## Task details
Scan the records for the word "https". Report each line where it occurs.
___ Records to use
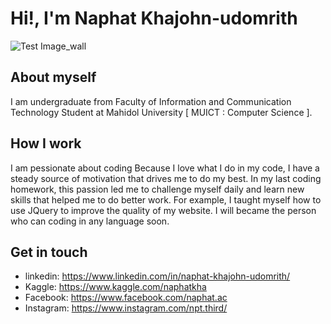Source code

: # Hi!, I'm Naphat Khajohn-udomrith
![Test Image_wall](https://github.com/Habaekz/Naphat.kha/tree/master/Source/Wallpaper2.jpg)
## About myself
I am undergraduate from Faculty of Information and Communication Technology Student at Mahidol University [ MUICT : Computer Science ]. 
## How I work
I am pessionate about coding Because I love what I do in my code, I have a steady source of motivation that drives me to do my best. In my last coding homework, this passion led me to challenge myself daily and learn new skills that helped me to do better work. For example, I taught myself how to use JQuery to improve the quality of my website. I will became the person who can coding in any language soon.
## Get in touch
* linkedin: https://www.linkedin.com/in/naphat-khajohn-udomrith/
* Kaggle: https://www.kaggle.com/naphatkha
* Facebook: https://www.facebook.com/naphat.ac
* Instagram: https://www.instagram.com/npt.third/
______
## Answer to the problem
![Test Image_wall](https://github.com/Habaekz/Naphat.kha/tree/master/Source/Wallpaper2.jpg)
* linkedin: https://www.linkedin.com/in/naphat-khajohn-udomrith/
* Kaggle: https://www.kaggle.com/naphatkha
* Facebook: https://www.facebook.com/naphat.ac
* Instagram: https://www.instagram.com/npt.third/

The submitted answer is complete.